The Fed Holds Steady
What Comes Next for US Monetary Policy?
With the FOMC having left interest rates unchanged at its meeting on May 6–7, this is a good time to review the outlook for US monetary policy.
In an earlier post, I noted—along with many other commentators—that the recently announced increases in US tariffs would raise inflation and slow the economy and thus be stagflationary. While the size of these effects and their relative magnitudes are unclear, a Taylor rule analysis suggested that, for plausible assumptions, the Fed should not change interest rates in the short run. I also noted that a sharp reduction in rates would only be appropriate if the economy were plainly sliding into recession.
In a related post, I suggested that, in the current situation, central banks should be patient, focus on hard data rather than soft survey data, and remain guided by their mandates. There is a risk that the Fed—and other central banks as well—could overreact to the shift in US trade policy.
While the tariff announcements have weighed heavily on sentiment indicators, these are often volatile and reflect anticipated rather than actual economic developments.
There are good reasons to doubt that US tariffs will be raised as much as initially announced. The administration has in several cases adjusted its position, introducing exemptions or delaying implementation. Some tariff announcements may also be intended principally to strengthen the US position in trade negotiations. In many cases, actual tariffs may end up being lower than initially indicated—or may not be imposed at all.
It therefore makes sense for the FOMC to downplay the downside risks to growth and the upside risks to inflation implied by sentiment indicators and instead wait for hard economic data to indicate whether conditions are indeed deteriorating. While the risks are apparent, it is not certain that they will materialise. The FOMC should therefore be patient and reconsider policy meeting-by-meeting.
The US Economy
Given its dual mandate of price stability and full employment, the Fed will pay close attention to movements in core PCE inflation and the unemployment rate. Neither indicator currently shows signs of deterioration.
Core PCE inflation—the FOMC’s preferred measure of price increases—declined in 2022–24 and fell to 2.6% in June 2024 but has not decreased further since then. The fact that core inflation has not moved closer to the 2% target must be a concern for the FOMC. It provides a good reason not to cut interest rates.
Source: FRED
Similarly, the unemployment rate remains at 4.2%, which corresponds to the median long-run projection of FOMC members which we can think of as an unemployment “target.” Overall, it is difficult to see the FOMC cutting interest rates in the current economic environment of inflation above target and unemployment at target.
Data: FRED
The FOMC Meeting
At last week’s meeting, the FOMC maintained its “wait-and-see” approach. The committee acknowledged that uncertainty has increased and that there are risks of both higher inflation and weaker activity.

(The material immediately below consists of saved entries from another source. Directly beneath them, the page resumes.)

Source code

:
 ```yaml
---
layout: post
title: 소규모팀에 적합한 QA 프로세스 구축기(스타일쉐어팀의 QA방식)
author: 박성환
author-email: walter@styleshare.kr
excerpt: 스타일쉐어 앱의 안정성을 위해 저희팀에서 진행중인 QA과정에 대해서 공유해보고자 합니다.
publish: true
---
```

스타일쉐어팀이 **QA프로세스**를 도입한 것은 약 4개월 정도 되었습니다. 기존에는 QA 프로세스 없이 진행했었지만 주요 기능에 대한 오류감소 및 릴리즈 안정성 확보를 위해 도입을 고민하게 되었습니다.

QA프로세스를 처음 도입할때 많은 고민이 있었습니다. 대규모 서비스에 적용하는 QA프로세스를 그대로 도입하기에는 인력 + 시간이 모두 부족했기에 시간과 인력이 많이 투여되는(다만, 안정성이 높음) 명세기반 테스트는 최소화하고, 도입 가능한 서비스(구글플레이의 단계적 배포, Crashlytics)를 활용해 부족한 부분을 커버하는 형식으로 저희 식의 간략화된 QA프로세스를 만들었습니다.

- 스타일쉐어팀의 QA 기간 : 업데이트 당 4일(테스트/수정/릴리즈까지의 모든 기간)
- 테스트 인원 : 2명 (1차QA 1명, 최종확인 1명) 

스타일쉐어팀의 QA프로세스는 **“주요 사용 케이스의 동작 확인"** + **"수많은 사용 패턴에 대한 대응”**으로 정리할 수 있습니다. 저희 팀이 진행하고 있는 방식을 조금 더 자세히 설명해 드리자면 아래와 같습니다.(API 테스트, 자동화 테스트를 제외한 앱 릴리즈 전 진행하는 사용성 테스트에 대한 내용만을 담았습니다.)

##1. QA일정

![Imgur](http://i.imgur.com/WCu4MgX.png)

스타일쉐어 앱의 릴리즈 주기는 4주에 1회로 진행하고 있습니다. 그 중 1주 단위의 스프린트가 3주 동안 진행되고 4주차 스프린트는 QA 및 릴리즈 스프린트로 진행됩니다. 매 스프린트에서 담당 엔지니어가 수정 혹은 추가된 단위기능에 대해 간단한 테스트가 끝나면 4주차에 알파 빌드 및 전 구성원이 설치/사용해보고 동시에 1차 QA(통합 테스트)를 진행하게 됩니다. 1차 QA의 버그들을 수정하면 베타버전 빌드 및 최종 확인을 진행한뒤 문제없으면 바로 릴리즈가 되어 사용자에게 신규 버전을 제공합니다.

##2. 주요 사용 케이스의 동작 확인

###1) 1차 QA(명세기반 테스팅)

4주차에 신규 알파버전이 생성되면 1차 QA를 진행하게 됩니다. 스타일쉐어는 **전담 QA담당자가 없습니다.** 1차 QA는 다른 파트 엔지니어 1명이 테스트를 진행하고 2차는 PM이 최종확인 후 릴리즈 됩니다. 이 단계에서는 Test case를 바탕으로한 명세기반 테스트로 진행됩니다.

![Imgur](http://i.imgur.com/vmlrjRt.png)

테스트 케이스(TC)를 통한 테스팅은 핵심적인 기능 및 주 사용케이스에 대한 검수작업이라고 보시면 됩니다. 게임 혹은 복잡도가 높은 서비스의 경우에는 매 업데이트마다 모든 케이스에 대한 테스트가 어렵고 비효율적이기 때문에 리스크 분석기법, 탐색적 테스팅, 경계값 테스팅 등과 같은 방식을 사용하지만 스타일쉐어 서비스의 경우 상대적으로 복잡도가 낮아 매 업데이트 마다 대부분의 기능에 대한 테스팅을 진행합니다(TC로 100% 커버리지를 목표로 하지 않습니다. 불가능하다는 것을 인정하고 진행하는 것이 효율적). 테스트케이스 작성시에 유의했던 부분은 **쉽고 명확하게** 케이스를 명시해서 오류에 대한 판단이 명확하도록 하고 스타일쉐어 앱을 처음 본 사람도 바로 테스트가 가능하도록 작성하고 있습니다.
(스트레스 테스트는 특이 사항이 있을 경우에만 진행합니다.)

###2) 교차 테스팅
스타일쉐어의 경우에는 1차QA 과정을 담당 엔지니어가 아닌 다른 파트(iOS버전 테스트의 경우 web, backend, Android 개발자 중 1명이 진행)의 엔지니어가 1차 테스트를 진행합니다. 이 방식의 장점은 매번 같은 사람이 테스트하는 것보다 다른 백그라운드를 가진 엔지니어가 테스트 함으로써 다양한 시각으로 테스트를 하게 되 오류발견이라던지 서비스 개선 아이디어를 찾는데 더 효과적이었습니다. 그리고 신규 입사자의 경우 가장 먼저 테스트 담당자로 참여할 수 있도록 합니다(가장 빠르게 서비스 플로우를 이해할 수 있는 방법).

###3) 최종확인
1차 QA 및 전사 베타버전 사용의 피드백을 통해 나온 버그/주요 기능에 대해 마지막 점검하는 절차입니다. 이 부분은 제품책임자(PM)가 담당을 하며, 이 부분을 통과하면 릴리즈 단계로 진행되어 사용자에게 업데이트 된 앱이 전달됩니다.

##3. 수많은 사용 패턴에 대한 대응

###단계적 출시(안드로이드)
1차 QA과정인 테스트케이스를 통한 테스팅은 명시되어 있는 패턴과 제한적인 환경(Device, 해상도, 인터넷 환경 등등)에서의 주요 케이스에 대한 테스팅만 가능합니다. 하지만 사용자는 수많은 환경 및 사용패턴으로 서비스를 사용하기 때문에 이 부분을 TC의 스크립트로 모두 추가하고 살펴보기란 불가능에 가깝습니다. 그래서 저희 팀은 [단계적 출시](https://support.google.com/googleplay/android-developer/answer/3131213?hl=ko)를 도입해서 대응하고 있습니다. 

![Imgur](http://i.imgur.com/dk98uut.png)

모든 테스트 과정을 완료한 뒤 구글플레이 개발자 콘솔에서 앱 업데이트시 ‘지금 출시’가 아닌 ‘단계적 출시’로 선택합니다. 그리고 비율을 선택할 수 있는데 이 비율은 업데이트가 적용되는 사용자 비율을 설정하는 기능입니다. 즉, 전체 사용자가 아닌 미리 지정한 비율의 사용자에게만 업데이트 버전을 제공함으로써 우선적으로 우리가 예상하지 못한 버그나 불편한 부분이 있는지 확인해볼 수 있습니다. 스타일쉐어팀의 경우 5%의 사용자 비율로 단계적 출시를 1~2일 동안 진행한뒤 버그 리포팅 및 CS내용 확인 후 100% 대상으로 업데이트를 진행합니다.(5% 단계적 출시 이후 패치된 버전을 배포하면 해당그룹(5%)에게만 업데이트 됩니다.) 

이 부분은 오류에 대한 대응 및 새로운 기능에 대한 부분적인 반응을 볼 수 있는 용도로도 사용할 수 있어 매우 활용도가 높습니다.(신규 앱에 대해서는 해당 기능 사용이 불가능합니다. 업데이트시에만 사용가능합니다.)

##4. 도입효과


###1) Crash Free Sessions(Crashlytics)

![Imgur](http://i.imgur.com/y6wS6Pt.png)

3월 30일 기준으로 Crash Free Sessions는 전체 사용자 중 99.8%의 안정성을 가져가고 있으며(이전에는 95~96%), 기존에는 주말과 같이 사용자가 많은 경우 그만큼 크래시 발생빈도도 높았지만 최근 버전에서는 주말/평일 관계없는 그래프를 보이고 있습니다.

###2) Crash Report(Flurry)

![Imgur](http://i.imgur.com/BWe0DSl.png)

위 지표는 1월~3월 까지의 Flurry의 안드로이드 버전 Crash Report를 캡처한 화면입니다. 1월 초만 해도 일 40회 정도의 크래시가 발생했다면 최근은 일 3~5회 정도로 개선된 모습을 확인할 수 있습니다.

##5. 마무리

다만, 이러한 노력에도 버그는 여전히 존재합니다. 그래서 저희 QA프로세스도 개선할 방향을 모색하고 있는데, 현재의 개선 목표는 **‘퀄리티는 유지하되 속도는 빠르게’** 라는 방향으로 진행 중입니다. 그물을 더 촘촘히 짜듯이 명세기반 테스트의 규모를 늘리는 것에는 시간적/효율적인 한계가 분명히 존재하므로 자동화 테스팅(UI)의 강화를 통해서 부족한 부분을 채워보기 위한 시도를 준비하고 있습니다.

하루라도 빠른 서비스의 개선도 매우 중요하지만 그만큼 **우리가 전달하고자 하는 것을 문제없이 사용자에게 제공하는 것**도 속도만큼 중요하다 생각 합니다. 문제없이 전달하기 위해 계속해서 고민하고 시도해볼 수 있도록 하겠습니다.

Furthermore, the Committee appeared unlikely to adjust policy without clear evidence of labour market deterioration. In response, market participants have lowered their expectations of rate cuts during the remainder of the year. That said, a renewed rise in inflation pressures arising from the imposition of tariffs that forces the Fed to change the direction of policy cannot be ruled out.
While expectations still point to a first cut in July, the odds have become more balanced. For instance, comparing CME data on market expectations on the mornings of May 7 and May 10, the likelihood of no change in interest rates in July rose from 25% to 40%.
Source: CME
Similarly, while markets still expect three cuts by the December meeting, the probability of two or fewer cuts increased from 28% before the meeting to 43% afterward.
Source: CME
Of course, the FOMC’s future policy decisions will depend on how the data evolve in the coming months. Market expectations are likely to remain highly sensitive to new macroeconomic information, and it may take relatively little for these probabilities to shift further.
The outlook
Overall, the outlook for interest rates remains highly uncertain. It is possible that matters will become clearer by the time of the June meeting. For now, no change in interest rates is expected before the July FOMC meeting, which will take place on July 29–30. The key releases ahead of that meeting include PCE inflation on May 30 and June 27, and unemployment on June 6 and July 3.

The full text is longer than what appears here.